This project demonstrates the design and implementation of a Continuous Integration and Continuous Deployment (CI/CD) pipeline for a Music Recommendation System leveraging Spotify playlists.
Key components of the pipeline include:
- CI/CD Pipeline Development: Designed an automated pipeline for building, testing, and deploying the music recommendation system.

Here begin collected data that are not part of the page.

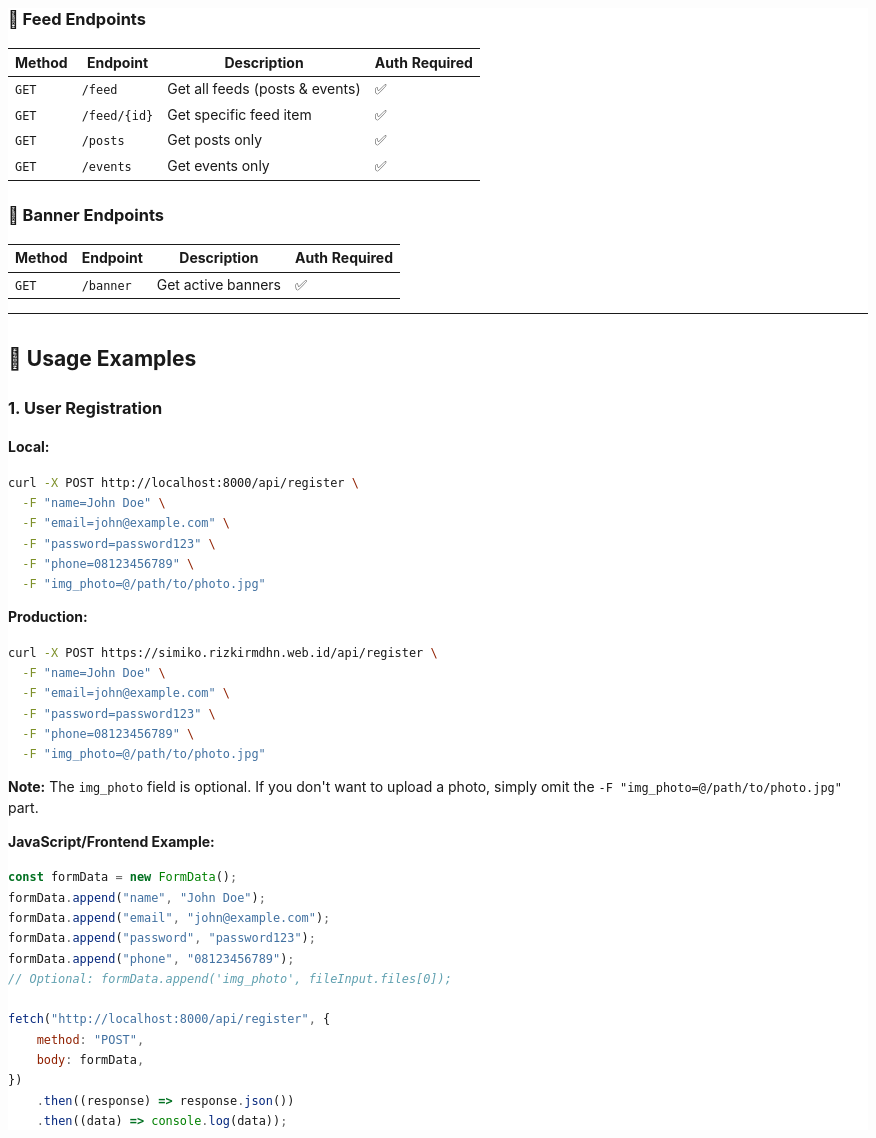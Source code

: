 ### 📱 Feed Endpoints

| Method | Endpoint     | Description                    | Auth Required |
| ------ | ------------ | ------------------------------ | ------------- |
| `GET`  | `/feed`      | Get all feeds (posts & events) | ✅            |
| `GET`  | `/feed/{id}` | Get specific feed item         | ✅            |
| `GET`  | `/posts`     | Get posts only                 | ✅            |
| `GET`  | `/events`    | Get events only                | ✅            |

### 🎨 Banner Endpoints

| Method | Endpoint  | Description        | Auth Required |
| ------ | --------- | ------------------ | ------------- |
| `GET`  | `/banner` | Get active banners | ✅            |

---

## 🚀 Usage Examples

### 1. User Registration

**Local:**

```bash
curl -X POST http://localhost:8000/api/register \
  -F "name=John Doe" \
  -F "email=john@example.com" \
  -F "password=password123" \
  -F "phone=08123456789" \
  -F "img_photo=@/path/to/photo.jpg"
```

**Production:**

```bash
curl -X POST https://simiko.rizkirmdhn.web.id/api/register \
  -F "name=John Doe" \
  -F "email=john@example.com" \
  -F "password=password123" \
  -F "phone=08123456789" \
  -F "img_photo=@/path/to/photo.jpg"
```

**Note:** The `img_photo` field is optional. If you don't want to upload a photo, simply omit the `-F "img_photo=@/path/to/photo.jpg"` part.

**JavaScript/Frontend Example:**

```javascript
const formData = new FormData();
formData.append("name", "John Doe");
formData.append("email", "john@example.com");
formData.append("password", "password123");
formData.append("phone", "08123456789");
// Optional: formData.append('img_photo', fileInput.files[0]);

fetch("http://localhost:8000/api/register", {
    method: "POST",
    body: formData,
})
    .then((response) => response.json())
    .then((data) => console.log(data));
```
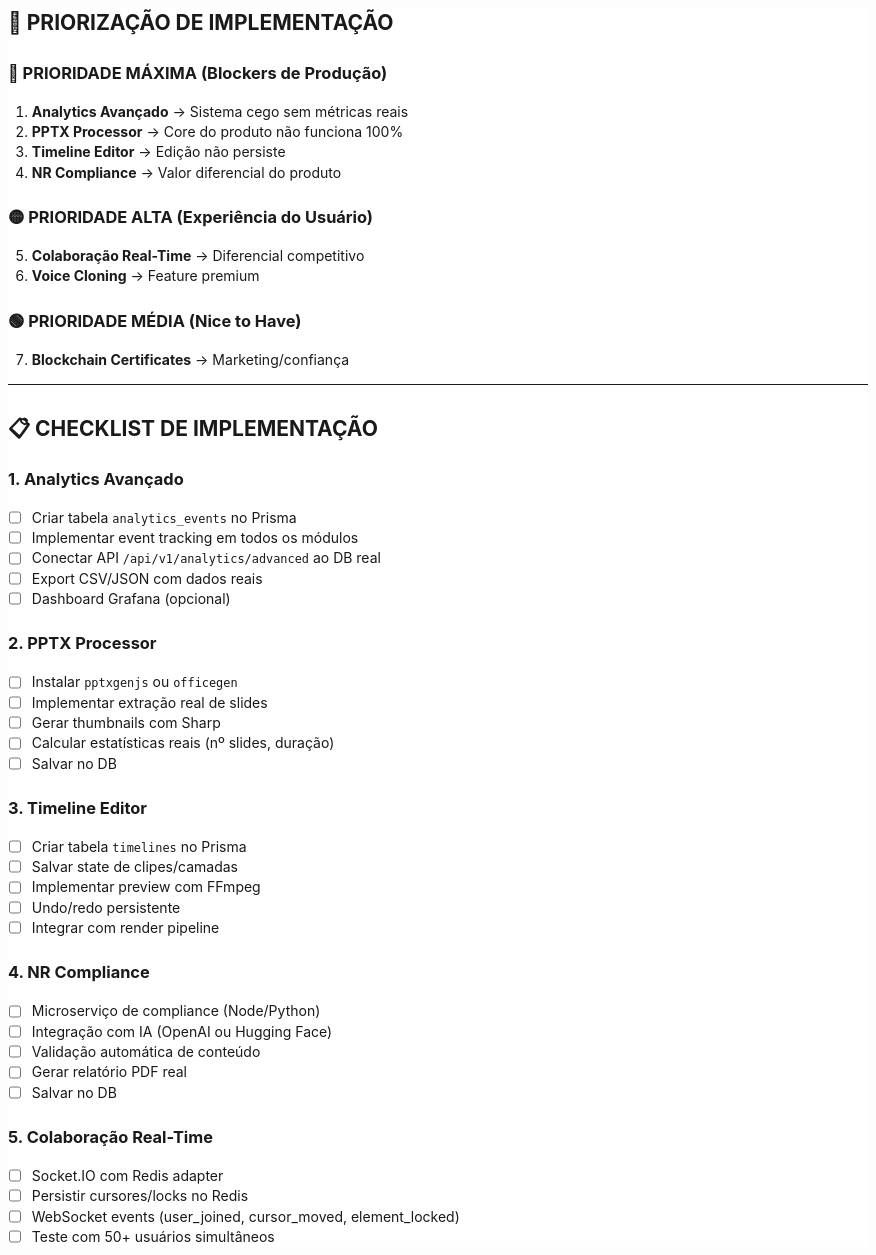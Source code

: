 
## 🎯 PRIORIZAÇÃO DE IMPLEMENTAÇÃO

### 🔴 PRIORIDADE MÁXIMA (Blockers de Produção)
1. **Analytics Avançado** → Sistema cego sem métricas reais
2. **PPTX Processor** → Core do produto não funciona 100%
3. **Timeline Editor** → Edição não persiste
4. **NR Compliance** → Valor diferencial do produto

### 🟡 PRIORIDADE ALTA (Experiência do Usuário)
5. **Colaboração Real-Time** → Diferencial competitivo
6. **Voice Cloning** → Feature premium

### 🟢 PRIORIDADE MÉDIA (Nice to Have)
7. **Blockchain Certificates** → Marketing/confiança

---

## 📋 CHECKLIST DE IMPLEMENTAÇÃO

### 1. Analytics Avançado
- [ ] Criar tabela `analytics_events` no Prisma
- [ ] Implementar event tracking em todos os módulos
- [ ] Conectar API `/api/v1/analytics/advanced` ao DB real
- [ ] Export CSV/JSON com dados reais
- [ ] Dashboard Grafana (opcional)

### 2. PPTX Processor
- [ ] Instalar `pptxgenjs` ou `officegen`
- [ ] Implementar extração real de slides
- [ ] Gerar thumbnails com Sharp
- [ ] Calcular estatísticas reais (nº slides, duração)
- [ ] Salvar no DB

### 3. Timeline Editor
- [ ] Criar tabela `timelines` no Prisma
- [ ] Salvar state de clipes/camadas
- [ ] Implementar preview com FFmpeg
- [ ] Undo/redo persistente
- [ ] Integrar com render pipeline

### 4. NR Compliance
- [ ] Microserviço de compliance (Node/Python)
- [ ] Integração com IA (OpenAI ou Hugging Face)
- [ ] Validação automática de conteúdo
- [ ] Gerar relatório PDF real
- [ ] Salvar no DB

### 5. Colaboração Real-Time
- [ ] Socket.IO com Redis adapter
- [ ] Persistir cursores/locks no Redis
- [ ] WebSocket events (user_joined, cursor_moved, element_locked)
- [ ] Teste com 50+ usuários simultâneos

- Pipeline Orchestration with Apache Airflow: Configured and managed the orchestration of the pipeline using Apache Airflow, enabling automated, scalable, and efficient workflows.
- Experiment Monitoring with MLflow & DagsHub: Integrated MLflow for tracking machine learning experiments, model parameters, and performance metrics, with the MLflow server hosted on DagsHub.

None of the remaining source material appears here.